→ What to work on
Below are entries; print them exactly from the first line through the one containing "dictionary | 必选项".

→ Given records
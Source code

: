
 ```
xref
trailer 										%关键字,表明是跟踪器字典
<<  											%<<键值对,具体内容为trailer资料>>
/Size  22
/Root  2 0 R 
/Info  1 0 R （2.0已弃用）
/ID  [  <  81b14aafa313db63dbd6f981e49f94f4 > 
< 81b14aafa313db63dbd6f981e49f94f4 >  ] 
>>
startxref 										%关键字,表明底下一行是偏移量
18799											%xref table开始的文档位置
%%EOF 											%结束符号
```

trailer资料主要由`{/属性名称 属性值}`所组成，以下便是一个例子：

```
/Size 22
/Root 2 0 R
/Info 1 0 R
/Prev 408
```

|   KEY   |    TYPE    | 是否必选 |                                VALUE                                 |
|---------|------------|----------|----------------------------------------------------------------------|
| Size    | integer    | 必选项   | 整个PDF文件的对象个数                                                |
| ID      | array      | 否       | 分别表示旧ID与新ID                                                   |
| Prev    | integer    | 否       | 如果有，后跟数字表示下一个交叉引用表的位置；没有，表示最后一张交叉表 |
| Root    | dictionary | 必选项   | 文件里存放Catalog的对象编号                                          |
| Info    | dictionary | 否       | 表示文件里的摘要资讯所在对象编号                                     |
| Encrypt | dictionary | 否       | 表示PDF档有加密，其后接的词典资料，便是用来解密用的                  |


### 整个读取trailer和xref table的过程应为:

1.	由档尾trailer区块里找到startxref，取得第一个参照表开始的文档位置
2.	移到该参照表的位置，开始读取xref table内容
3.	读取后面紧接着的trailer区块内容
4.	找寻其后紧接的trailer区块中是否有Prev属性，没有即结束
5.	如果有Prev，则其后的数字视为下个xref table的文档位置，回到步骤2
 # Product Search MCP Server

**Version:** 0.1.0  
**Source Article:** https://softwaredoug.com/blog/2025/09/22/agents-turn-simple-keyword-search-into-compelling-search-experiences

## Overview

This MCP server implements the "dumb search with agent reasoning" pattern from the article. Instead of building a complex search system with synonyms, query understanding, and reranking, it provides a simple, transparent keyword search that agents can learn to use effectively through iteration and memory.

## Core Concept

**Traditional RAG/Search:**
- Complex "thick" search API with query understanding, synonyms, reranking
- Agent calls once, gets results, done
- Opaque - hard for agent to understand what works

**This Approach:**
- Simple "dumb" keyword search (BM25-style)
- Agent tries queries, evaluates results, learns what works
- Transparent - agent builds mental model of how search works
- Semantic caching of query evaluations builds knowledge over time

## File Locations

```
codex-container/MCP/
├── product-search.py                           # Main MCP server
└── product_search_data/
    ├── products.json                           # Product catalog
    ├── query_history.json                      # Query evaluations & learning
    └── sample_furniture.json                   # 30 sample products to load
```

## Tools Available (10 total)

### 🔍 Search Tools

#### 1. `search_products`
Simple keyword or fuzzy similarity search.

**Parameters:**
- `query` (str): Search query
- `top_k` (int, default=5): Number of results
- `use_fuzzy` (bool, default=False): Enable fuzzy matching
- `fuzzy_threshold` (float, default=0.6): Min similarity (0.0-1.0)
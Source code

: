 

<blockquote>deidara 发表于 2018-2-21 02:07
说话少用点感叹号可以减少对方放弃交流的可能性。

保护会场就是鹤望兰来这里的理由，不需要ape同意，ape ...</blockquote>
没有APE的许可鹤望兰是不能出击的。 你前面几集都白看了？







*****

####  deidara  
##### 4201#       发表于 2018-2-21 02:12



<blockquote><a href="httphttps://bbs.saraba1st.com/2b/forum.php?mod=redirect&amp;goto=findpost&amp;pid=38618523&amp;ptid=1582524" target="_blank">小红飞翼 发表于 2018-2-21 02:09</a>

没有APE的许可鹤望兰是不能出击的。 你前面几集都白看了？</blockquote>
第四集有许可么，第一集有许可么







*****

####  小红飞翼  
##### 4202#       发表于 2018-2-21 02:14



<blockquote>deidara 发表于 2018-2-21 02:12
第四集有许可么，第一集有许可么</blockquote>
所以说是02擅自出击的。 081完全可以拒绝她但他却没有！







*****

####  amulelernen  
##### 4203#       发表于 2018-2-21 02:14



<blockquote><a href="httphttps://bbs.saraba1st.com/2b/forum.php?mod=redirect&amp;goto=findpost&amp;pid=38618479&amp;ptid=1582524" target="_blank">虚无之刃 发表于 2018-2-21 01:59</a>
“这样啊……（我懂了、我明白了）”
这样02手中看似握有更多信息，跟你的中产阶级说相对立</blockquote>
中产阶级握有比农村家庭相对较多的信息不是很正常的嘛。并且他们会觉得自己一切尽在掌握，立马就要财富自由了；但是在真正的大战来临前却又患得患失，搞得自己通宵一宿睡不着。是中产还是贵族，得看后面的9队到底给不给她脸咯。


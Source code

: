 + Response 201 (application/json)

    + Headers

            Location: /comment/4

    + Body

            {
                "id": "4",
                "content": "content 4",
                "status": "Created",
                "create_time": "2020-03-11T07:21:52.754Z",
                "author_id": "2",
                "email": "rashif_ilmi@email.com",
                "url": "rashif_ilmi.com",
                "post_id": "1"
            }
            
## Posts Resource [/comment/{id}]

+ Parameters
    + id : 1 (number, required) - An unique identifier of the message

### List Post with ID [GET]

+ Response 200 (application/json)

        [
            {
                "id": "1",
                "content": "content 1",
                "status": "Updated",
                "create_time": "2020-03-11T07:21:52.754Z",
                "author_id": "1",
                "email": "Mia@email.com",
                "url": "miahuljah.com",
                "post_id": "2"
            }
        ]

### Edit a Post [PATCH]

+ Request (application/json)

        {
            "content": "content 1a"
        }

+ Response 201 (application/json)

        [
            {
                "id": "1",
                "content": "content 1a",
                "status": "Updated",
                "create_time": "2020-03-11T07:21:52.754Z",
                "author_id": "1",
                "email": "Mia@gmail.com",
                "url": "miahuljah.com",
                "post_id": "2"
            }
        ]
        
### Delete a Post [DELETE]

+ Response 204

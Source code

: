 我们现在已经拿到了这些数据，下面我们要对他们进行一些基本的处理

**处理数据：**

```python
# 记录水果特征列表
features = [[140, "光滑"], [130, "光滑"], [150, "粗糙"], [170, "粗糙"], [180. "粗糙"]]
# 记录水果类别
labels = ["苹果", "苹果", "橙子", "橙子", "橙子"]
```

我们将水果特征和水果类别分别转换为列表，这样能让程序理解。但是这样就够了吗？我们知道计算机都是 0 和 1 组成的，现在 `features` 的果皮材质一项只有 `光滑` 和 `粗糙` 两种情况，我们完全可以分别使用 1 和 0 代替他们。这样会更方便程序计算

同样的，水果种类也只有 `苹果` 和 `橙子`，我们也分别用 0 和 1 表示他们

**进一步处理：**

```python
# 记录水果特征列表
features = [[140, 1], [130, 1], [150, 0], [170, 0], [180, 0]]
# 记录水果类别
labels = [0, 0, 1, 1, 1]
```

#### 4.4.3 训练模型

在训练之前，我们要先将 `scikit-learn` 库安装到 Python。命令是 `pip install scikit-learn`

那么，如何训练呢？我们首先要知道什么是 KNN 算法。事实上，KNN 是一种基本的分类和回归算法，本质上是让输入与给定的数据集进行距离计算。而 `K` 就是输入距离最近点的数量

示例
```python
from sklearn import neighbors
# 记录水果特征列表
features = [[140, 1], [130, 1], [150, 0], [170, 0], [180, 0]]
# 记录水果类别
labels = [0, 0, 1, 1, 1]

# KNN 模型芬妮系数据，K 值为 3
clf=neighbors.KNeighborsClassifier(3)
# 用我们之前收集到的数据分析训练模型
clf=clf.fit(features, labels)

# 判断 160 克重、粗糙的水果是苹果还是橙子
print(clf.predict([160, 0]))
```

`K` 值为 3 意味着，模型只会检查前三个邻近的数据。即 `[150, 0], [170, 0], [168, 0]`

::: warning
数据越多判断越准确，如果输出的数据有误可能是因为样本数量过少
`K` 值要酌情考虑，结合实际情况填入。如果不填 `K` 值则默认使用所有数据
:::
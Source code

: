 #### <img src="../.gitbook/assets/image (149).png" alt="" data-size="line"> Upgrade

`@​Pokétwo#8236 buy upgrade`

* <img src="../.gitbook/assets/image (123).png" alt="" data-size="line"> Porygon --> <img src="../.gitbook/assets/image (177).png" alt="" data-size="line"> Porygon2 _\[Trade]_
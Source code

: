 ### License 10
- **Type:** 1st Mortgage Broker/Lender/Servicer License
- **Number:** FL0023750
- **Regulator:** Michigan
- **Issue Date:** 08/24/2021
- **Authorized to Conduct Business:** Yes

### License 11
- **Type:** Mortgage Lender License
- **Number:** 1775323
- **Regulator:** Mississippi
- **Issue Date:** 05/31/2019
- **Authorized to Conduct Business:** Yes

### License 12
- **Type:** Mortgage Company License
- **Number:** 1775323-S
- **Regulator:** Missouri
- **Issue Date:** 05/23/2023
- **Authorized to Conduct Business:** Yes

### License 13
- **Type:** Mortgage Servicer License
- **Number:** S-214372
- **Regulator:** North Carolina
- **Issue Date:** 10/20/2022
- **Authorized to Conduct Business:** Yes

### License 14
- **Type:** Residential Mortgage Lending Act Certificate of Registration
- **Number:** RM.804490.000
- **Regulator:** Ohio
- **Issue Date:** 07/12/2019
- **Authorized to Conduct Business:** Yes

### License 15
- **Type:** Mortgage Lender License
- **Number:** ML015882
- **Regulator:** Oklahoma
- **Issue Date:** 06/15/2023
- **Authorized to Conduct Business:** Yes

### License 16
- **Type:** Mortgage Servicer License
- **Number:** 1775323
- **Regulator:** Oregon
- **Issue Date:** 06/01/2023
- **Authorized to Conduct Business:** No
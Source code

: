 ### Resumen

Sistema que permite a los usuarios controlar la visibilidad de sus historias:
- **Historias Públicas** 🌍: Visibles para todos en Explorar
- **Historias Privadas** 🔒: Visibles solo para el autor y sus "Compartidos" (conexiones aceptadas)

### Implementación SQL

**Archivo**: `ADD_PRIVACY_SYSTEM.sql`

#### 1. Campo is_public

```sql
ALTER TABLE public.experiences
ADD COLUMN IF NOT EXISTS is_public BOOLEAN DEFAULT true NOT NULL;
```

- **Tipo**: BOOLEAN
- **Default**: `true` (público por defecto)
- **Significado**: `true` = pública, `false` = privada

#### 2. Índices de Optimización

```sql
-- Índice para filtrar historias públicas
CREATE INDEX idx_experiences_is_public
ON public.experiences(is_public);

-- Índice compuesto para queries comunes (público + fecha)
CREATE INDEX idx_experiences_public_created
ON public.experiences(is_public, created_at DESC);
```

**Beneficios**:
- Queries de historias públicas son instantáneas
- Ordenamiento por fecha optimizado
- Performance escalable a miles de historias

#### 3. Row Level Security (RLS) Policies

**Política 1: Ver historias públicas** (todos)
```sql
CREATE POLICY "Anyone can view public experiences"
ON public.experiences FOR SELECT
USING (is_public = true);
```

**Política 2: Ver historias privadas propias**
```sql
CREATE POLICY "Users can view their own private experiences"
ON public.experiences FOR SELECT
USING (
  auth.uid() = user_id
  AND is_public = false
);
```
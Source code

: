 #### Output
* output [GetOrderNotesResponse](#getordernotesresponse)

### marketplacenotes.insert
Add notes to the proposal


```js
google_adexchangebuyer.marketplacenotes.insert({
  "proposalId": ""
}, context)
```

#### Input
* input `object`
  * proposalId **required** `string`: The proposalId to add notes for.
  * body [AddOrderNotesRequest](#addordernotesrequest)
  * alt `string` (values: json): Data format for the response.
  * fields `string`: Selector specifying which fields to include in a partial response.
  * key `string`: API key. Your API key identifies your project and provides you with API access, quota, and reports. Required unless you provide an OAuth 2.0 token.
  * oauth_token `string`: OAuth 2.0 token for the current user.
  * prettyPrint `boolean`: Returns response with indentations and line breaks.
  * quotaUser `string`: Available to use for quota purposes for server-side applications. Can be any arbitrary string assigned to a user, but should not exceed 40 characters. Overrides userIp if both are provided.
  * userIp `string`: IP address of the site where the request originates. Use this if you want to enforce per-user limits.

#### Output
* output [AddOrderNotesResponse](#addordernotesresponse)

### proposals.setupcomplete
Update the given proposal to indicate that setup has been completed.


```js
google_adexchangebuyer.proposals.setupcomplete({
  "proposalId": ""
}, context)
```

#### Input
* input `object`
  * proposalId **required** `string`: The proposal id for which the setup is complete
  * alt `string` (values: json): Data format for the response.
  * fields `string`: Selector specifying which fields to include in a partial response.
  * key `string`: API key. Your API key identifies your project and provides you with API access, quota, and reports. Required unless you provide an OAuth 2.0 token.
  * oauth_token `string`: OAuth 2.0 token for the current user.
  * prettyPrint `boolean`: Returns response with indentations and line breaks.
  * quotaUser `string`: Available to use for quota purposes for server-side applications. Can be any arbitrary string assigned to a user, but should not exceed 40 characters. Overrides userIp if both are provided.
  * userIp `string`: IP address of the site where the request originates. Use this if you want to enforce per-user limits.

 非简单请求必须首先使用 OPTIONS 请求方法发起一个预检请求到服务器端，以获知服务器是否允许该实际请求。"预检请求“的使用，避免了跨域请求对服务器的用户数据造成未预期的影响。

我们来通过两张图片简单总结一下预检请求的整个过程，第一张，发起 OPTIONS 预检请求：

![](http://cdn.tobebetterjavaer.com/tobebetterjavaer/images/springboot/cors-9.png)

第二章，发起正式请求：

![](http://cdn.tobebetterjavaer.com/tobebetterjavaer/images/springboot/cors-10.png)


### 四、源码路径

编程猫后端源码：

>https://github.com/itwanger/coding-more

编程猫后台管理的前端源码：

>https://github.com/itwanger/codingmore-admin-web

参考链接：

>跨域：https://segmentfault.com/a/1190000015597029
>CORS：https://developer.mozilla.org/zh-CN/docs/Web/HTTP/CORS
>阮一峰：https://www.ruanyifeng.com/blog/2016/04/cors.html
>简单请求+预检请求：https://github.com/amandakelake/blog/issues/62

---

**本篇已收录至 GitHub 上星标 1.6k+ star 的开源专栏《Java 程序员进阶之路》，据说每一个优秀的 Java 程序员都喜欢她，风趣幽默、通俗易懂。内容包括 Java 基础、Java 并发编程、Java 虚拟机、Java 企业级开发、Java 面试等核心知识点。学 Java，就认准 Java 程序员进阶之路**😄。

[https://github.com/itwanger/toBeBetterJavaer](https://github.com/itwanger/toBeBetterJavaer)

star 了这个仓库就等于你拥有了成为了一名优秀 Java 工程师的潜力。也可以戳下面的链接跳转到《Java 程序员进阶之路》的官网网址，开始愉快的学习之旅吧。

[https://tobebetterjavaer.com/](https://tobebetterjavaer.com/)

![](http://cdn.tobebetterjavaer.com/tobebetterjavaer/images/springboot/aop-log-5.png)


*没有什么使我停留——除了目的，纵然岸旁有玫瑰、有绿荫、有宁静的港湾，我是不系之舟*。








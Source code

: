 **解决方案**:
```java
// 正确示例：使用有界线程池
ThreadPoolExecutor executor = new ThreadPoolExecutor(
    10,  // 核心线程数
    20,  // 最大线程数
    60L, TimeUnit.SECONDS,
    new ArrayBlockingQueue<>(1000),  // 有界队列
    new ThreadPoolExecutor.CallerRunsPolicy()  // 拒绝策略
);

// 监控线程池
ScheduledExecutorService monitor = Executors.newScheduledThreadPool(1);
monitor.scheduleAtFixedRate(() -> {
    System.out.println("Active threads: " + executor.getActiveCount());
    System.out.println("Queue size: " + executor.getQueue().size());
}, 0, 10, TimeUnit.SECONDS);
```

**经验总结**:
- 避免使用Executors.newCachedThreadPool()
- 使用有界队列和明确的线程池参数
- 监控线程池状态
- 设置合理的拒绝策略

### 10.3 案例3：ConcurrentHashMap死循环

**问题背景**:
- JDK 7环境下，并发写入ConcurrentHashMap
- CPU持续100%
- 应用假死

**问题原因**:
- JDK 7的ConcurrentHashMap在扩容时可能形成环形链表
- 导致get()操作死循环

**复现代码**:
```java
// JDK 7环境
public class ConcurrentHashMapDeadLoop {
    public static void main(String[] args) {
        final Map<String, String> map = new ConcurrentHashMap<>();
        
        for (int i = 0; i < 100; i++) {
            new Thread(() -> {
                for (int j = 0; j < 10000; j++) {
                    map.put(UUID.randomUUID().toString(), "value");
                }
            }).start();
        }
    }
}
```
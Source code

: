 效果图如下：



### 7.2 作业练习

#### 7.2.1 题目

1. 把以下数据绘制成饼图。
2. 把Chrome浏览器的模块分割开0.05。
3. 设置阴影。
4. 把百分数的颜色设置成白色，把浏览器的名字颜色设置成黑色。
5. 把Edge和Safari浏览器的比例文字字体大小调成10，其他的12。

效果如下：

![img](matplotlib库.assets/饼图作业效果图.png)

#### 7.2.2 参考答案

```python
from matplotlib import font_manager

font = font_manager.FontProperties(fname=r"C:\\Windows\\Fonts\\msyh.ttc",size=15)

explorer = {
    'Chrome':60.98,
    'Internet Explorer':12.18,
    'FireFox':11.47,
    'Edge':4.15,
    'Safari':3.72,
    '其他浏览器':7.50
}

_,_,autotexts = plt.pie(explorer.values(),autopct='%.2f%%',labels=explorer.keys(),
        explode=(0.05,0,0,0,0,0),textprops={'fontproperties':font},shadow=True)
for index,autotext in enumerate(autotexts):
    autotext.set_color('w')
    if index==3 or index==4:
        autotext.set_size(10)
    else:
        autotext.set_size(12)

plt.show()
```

→ Answer box
Source code

:
 ```
xref
trailer 										%关键字,表明是跟踪器字典
<<  											%<<键值对,具体内容为trailer资料>>
/Size  22
/Root  2 0 R 
/Info  1 0 R （2.0已弃用）
/ID  [  <  81b14aafa313db63dbd6f981e49f94f4 > 
< 81b14aafa313db63dbd6f981e49f94f4 >  ] 
>>
startxref 										%关键字,表明底下一行是偏移量
18799											%xref table开始的文档位置
%%EOF 											%结束符号
```

trailer资料主要由`{/属性名称 属性值}`所组成，以下便是一个例子：

```
/Size 22
/Root 2 0 R
/Info 1 0 R
/Prev 408
```

|   KEY   |    TYPE    | 是否必选 |                                VALUE                                 |
|---------|------------|----------|----------------------------------------------------------------------|
| Size    | integer    | 必选项   | 整个PDF文件的对象个数                                                |
| ID      | array      | 否       | 分别表示旧ID与新ID                                                   |
| Prev    | integer    | 否       | 如果有，后跟数字表示下一个交叉引用表的位置；没有，表示最后一张交叉表 |
| Root    | dictionary | 必选项   | 文件里存放Catalog的对象编号                                          |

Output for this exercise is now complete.